The appellee, Richard W. Daub, suffered injuries in the course of his employment for the appellant, Fruehauf Corporation, which injuries became the subject of an agreement for compensation. A final receipt was executed by the appellee on September 27, 1973. On July 18, 1974, the appellee filed a petition to review the agreement, seeking the compensation for "serious and permanent disfigurement of the head, neck and face, of such character as to produce an unsightly appearance, and such as is not usually incident to the employment" provided by Section 306(c)(22) of The Pennsylvania Workmen's Compensation Act, Act of June 2, 1915, P.L. 736, as amended, 77 P. S. § 513(22). The referee "closely examined [claimant's] alleged scar" and found that "although . . . the scar in claimant's left orbital rim [is] discernible, . . . said scar [is not] serious or of such a character to produce an unsightly appearance." He further found that the scar "is barely discernible save for observation under bright light." In a conclusion of law the referee "found [claimant] to have a discernible permanent disfigurement, [but that] it is neither serious nor of the character to produce an unsightly appearance." The referee dismissed the petition for review.

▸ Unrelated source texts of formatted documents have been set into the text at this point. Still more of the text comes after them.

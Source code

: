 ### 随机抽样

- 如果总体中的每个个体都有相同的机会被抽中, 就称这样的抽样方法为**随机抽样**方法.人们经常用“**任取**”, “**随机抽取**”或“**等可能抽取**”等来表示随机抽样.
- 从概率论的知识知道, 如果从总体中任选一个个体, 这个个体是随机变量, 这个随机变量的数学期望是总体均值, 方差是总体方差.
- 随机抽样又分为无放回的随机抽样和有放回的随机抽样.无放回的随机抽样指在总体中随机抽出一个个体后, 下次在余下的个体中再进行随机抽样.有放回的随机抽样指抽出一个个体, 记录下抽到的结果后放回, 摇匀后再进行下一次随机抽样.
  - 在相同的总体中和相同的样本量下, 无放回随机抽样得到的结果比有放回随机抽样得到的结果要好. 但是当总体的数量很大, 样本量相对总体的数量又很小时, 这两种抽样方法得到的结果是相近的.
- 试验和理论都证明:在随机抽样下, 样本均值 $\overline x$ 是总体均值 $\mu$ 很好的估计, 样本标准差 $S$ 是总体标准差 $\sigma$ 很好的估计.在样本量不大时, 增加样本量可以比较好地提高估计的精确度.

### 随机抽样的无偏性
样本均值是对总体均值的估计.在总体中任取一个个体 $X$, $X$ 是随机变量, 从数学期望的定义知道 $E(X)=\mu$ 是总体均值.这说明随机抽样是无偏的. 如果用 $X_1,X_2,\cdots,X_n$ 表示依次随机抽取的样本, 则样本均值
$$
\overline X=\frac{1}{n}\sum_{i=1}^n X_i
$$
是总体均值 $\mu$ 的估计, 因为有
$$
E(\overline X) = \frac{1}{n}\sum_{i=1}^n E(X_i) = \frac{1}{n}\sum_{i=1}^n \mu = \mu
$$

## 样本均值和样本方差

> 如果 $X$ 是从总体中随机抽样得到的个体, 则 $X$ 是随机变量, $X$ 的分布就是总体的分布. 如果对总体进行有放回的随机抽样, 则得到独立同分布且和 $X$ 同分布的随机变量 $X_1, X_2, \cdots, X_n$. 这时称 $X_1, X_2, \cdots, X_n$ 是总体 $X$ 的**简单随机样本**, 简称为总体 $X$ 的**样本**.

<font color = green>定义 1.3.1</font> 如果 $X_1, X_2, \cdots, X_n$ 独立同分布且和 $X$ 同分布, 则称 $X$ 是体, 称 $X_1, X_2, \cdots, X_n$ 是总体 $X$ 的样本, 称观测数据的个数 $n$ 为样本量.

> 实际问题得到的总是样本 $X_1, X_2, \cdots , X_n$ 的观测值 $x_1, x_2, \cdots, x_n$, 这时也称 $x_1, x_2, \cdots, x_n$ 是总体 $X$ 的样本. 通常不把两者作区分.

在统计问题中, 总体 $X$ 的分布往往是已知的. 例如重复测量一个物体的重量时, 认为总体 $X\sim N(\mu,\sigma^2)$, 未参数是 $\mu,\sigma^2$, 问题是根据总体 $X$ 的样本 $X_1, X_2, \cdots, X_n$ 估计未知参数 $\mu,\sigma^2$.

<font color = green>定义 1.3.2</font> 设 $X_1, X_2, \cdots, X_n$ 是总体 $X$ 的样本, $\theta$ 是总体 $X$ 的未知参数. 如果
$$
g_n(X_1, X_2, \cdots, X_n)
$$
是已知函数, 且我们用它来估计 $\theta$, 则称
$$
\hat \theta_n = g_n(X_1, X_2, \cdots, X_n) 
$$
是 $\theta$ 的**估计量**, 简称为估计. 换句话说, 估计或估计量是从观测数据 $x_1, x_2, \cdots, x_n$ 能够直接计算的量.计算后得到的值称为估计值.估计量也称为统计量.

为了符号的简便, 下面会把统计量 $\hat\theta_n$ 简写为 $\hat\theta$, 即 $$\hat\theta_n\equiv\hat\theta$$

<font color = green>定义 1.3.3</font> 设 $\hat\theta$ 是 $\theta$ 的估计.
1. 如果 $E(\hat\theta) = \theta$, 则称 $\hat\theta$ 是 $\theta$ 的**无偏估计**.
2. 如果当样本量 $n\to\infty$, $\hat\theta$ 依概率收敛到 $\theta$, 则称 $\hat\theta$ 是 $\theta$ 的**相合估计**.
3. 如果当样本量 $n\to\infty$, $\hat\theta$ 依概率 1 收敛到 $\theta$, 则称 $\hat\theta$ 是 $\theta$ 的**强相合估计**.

The Workmen's Compensation Appeal Board affirmed the referee's findings of fact but held that the referee erred as a matter of law when, after finding a "discernible permanent disfigurement," he did not award compensation. The Workmen's Compensation Appeal Board simply ignored the referee's further findings that the disfigurement was neither serious nor unsightly, holding expressly that a discernible permanent disfigurement is compensable and by implication that the disfigurement need not be serious or productive of an unsightly appearance. This was legal error. It has been consistently held that to support an award for disfigurement there must be affirmative findings that the disfigurement be (1) serious and permanent, (2) of such character as to produce an unsightly appearance, and (3) such as is not usually incident to the employment. Simon v. Maryland Battery Co., 276 Pa. 473, 120 A. 469 (1923); Muchnick v. Susquehanna Waist Company, 124 Pa. Super. 194, 188 A. 413 (1936). The plain findings in the instant case are that the appellee's disfigurement was not serious and did not produce an unsightly appearance.
The appellee argues that he personally appeared before the Workmen's Compensation Appeal Board and that the Board must have made its own finding that the "discernible permanent scar" was a serious disfigurement of such a character as to produce an unsightly appearance. The difficulty with this argument is that the Workmen's Compensation Appeal Board makes no mention in its opinion of having examined the plaintiff, expressly affirmed all of the referee's findings, made no finding of its own, and based its award of compensation entirely upon its conclusion that as a matter of law a finding of a condition of "discernible permanent disfigurement" alone supports an award.
AND NOW, this 26th day of February, 1976, the decision of the Workmen's Compensation Appeal Board is reversed and the claimant's petition for review is dismissed.